U.S. Pat. Nos. 3,728,780 and 3,137,937 generally relate to
explosion welding, which may be utilized to weld different metals
together.
U.S. Pat. No. 3,813,758 teaches that a metal jet is formed at the
point of impact between the flyer plate and parent plate. It is
believed that this jet which contains the contaminant surface
layers of both plates is forced outwardly at a high velocity during
the explosion welding process. This cleaning operation allows a
solid phase weld to be formed between the interfacial virginally
clean metallic surfaces of the plates under the intense local
pressure in the region of contact.
U.S. Pat. No. 3,583,062 discloses that three types of bonded zones
may result from explosion welding, namely:
(a) a direct metal to metal bond (with a straight interface);
(b) a uniform melted layer in which the metals are bonded together
with an intervening layer of solidified melt substantially
homogeneous composition;
(c) a wavy type of bond zone comprised of periodically spaced
discreet regions of solidified melt, between areas of direct metal
to metal bond.
Moreover, U.S. Pat. No. 3,397,444 generally teaches that products
having the wavy type bond interface are preferred in many
situations because of their normally higher strength, and defines
values of parameters such as collision velocity so as to produce
the preferred wavy interface.
Similarly, U.S. Pat. No. 3,583,062 states that the wavy bond zone
is preferred over the substantially straight bond because of the
larger interfacial area the wavy bond provides, and also defines
the value of certain parameters which will produce the preferred
wavy interface.
However for metal combinations tending to form brittle
intermetallics, the melt associated with the bonded wavy interface
presents zones of weakness. Metal combinations which tend to form
brittle combinations are well known to those skilled in the art and
generally encompass those metal combinations which have a wide
dissimilarity between the densities of the metals to be bonded,
which include for example, aluminum to steel, zirconium to steel,
tantalum to steel, titanium to steel, titanium to copper, and their
respective alloys.
Brittle intermetallics are diffusion products, and are undesirable,
particularly when the welded zone is subjected to an increase in
temperature which enhances diffusion.
Diffusion may be defined as a transfer of atoms into the vacancies
and interstitial spaces from one metal to another; and diffusion is
enhanced with an increase in temperature in the region of
interfacial contact. In particular diffusion is enhanced in the
region of pockets of melt associated with the bonded wavy interface
as, during the welding process, these regions are subjected to
elevated temperatures, due to the adiabatic rise of same at the
vortex of each wave. Moreover, for the wavy morphology to occur,
the entire interface has to be subjected to a higher energy than
that necessary for a straight interface which will consequently
produce larger plastic deformation and hence higher temperatures,
further enhancing diffusion.
Furthermore, mechanical solicitation (such as dynamic or static
bending) applied to a wavy interface causes the weld to fail in
metal combinations capable of forming brittle intermetallics, as
the interfacial pockets of melt create zones of weakness.
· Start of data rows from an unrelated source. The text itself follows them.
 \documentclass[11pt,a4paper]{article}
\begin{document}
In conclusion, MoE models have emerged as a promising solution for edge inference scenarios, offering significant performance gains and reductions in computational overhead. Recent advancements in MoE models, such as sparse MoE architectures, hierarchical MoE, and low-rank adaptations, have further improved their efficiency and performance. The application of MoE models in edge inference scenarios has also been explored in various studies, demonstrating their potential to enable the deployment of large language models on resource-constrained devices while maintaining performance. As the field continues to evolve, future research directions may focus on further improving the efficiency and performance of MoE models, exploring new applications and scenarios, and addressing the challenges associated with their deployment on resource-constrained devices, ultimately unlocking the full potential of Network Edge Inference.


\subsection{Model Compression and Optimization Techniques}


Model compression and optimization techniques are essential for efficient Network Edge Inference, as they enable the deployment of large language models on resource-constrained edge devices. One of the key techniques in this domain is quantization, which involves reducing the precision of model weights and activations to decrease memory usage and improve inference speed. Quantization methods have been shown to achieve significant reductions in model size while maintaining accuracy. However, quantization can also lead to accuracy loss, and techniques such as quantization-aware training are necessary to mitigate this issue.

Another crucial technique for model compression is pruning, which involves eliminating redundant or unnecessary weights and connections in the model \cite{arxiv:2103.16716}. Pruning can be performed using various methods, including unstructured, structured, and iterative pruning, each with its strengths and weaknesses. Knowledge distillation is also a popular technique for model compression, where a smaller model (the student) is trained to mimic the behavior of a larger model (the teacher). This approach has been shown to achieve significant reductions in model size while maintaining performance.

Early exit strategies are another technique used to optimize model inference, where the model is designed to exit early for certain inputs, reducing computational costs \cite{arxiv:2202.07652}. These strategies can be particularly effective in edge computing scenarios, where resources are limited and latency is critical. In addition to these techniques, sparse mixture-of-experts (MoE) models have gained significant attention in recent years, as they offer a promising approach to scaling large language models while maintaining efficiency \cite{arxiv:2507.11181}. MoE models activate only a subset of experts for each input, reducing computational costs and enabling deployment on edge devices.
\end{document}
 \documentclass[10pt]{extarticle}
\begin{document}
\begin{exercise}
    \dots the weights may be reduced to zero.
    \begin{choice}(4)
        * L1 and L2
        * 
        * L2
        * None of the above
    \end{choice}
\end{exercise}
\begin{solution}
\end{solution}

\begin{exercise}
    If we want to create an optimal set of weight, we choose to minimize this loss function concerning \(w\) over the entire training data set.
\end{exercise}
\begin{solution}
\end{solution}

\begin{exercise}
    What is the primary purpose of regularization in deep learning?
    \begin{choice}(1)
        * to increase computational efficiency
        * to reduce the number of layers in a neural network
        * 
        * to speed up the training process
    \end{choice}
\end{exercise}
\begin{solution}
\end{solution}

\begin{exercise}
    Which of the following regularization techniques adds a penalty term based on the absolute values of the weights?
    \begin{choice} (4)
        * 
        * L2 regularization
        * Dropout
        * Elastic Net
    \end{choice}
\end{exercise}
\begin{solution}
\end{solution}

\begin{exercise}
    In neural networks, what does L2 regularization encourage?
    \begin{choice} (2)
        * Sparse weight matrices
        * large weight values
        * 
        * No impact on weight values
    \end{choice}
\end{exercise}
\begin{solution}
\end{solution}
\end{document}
Efforts have been made to retard the diffusion process in the
bonded zone particularly for those metal combinations capable of
forming brittle intermetallics and particularly when such metal
combinations are exposed to an elevated temperature, by utilizing
diffusion barriers. In the case of aluminum to steel such barriers
are titanium, nickel, chromium, molibdenum, silver, etc., or
ferritic stainless steel as disclosed in Canadian Patent No.
917,869, which are sandwiched between and metallurgically bonded
between the flyer and parent plate. However, the use of such
barriers increases the cost of the explosion welded product, and
their efficiency is quite relative.
OBJECTS OF THE INVENTION
The principle object of this invention is to provide improvements
in metallurgically bonding metal layers capable of forming brittle
intermetallics wherein the metal layers are driven together for
solid phase welding in the region of interfacial contact so as to
produce welds having superior strength characteristics.
More particularly, it is an object to provide an improved method
for welding metals by impact welding and explosion welding.
A further important object resides in providing an improved welded
product without the need of diffusion barrier interlayers.
SUMMARY OF INVENTION
In accordance with one aspect of this invention there is provided a
process for metallurgically bonding at least two layers of metal
capable of forming brittle intermetallics, by propelling one of the
layers progressively into collision along the other layers at a
velocity and impact angle selected to produce a substantially
straight bond along a common interfacial region of contact between
the layers. The metal layers may be selected from the group
comprising steel, stainless steel, aluminum, copper, tantalum,
nickel, titanium, zirconium, gold, silver, platinum, columbium,
molybdenum, magnesium, chromium, tungsten, palladium, zinc and
their respective alloys.
Another aspect of this invention resides in a method of welding at
least two metal layers together along a common interfacial region
of contact wherein the metal layers are characterized as capable of
forming brittle intermetallics, by positioning the layers in
generally spaced apart relation, applying a layer of explosive
charge along the outer surface of one or both of the layers remote
from the other layer, and detonating the explosive charge so as to
weld the plates together, the improvement which comprises,
selecting both the strength of explosive charge and the spacing
between the layers so as to propel one of the layers progressively
into collision along the other layer at a velocity and impact angle
selected to produce a substantially straight interfacial
metallurgical bond. A layer of protective material or buffer may be
applied to the outer surfaces of one of the layers remote from the
other layer and then applying the layer of explosive charge upon
the buffer. In one embodiment, the layers are positioned generally
parallel to one another while in another embodiment the layers are
positioned in inclined relation to one another.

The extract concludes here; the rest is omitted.